Using WDT to make detect hung code in embedded system, specifically STM32

I'm designing a bare-metal STM32 firmware that must detect hung/lost code and reset. My approach is to have each of the interrupt base processes (basically interrupt-driven code) increment its own global variable as it runs, then in a highest priority 'supervisor' task, check to ensure each global variable is changing. If any one has stopped changing, then allow the WDT to reset the board.

Does this sound like a sound approach? Any better ideas?

Solution

Assuming a foreground/background "super-loop" architecture, with interrupt handlers and a single main thread, then I would suggest a better method would be to implement timeouts for each interrupt.

For example assuming you have implemented a basic system tick interface (using SYSTICK on Cortex-M), with a function tickms() returning elapsed time in milliseconds. Then for each interrupt being watch-dogged you might have an enumeration such as:

typedef enum
{
    WDG_UART1,
    WDG_UART2,
    WDG_TIMER1,
    ...
    NUMBER_OF_WDG
} eWdg ;

Then an array such as:

volatile struct
{
    unsigned period ;
    unsigned timestamp ;
} wdg[NUMBER_OF_WDG] =
{
    {1000, 0}, // WDG_UART1
    {1000, 0,  // WDG_UART2
    {100,  0}  // WDG_TIMER1
    ...
}

and an API:

void wdgReset( eWdg wdg_id )
{
    wdg[wdg_id].timestamp = tickms() ;
}

void wdgCheck()
{
    for( int i = 0; i < NUMBER_OF_WDG; i++ )
    {
        while( tickms() - wdg[i].timestamp > wdg[i].period )
        {
            // spin while timeout expired until 
            // interrupt recovers or hardware watchdog
            // fires
        }
       
        resetHwWatchdog() ;
    }
}

Then each interrupt resets its timeout via wdgReset(), and the main loop, continuously checks the software watchdogs thus:

int main()
{
    for(;;)
    {
        // do any background processing here
        backgroundTasks() ;

        // Check interrupts
        wdgCheck()
    }
}

Then:

if the main thread stalls, the hardware watchdog will fire,
if any interrupt stalls, the hardware watchdog will fire,
if an interrupt stops firing, the wdgCheck() will spin and the hardware watchdog will fire,
if everything is working normally, the software watchdogs will be reset, and the hardware watchdog will be serviced by wdgCheck(),
every task or interrupt has its own specific period suited to its expected rate in the application.

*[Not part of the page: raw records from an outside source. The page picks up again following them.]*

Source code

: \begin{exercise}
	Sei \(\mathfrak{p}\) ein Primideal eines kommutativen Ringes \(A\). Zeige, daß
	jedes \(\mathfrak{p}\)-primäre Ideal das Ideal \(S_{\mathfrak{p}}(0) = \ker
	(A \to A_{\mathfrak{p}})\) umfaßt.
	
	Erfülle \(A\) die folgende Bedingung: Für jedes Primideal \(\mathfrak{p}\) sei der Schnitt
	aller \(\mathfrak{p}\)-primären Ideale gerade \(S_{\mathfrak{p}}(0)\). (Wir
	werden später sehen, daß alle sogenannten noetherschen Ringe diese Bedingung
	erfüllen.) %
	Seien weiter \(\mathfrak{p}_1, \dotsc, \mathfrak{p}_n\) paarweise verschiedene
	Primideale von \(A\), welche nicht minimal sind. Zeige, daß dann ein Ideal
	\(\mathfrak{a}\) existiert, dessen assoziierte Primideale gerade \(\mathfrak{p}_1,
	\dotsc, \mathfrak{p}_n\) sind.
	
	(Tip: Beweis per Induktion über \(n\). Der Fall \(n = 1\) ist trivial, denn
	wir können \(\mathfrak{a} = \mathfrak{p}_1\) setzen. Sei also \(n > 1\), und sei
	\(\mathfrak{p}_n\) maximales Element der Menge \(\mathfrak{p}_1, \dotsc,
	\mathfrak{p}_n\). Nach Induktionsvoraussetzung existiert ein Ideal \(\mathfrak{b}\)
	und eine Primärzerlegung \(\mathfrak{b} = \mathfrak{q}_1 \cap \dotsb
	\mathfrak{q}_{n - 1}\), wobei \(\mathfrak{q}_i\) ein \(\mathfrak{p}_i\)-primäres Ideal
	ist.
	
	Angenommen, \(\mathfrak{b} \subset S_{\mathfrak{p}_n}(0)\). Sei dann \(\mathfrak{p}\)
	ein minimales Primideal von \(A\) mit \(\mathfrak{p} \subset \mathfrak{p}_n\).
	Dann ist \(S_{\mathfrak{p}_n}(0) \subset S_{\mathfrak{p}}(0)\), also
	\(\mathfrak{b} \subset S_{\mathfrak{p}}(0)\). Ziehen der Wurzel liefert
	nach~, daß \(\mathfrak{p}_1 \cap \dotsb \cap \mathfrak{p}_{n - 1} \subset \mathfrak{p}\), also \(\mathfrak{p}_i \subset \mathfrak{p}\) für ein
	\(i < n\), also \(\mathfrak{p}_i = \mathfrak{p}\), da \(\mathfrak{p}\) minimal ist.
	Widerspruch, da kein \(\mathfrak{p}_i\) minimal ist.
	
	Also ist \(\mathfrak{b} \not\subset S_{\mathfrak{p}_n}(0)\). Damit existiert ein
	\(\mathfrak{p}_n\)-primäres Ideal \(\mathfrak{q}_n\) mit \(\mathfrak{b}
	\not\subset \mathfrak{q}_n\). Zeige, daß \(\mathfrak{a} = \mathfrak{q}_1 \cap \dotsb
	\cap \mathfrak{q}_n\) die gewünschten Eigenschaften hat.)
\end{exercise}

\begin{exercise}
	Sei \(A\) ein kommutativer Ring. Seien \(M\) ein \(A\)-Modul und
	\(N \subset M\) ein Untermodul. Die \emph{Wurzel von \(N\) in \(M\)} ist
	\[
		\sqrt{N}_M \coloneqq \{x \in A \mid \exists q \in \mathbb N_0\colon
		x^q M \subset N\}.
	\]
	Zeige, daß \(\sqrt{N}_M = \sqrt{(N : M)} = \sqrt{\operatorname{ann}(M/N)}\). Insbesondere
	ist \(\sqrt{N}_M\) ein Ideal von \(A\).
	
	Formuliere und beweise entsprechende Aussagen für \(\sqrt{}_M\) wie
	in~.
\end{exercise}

Note on Cortex-M you can issue a software reset via the NVIC, so you could optionally reset immediately on a software watchdog expiry rather then wait for the hardware watchdog.

Clearly this is just a pseudocode outline, and purely illustrative - it could be refined and extended in several ways. If you were to use an RTOS, you could similarly protect tasks, with the supervisor either in the idle loop or in a task having a lower priority than any other.

One refinement I would suggest would be to have a dynamic registry of software watchdogs rather then the static array and have an API:

tWdgHandle wdgCreate( unsigned period ) ;

for example so that tasks and device drivers can independently add their own watchdogs, and wdgCheck() would iterate all registered handlers. A task could even modify the period dynamically as required (if it were temporarily disabled for example):

void wdgSetPeriod( tWdgHandle wdg, unsigned period ) ;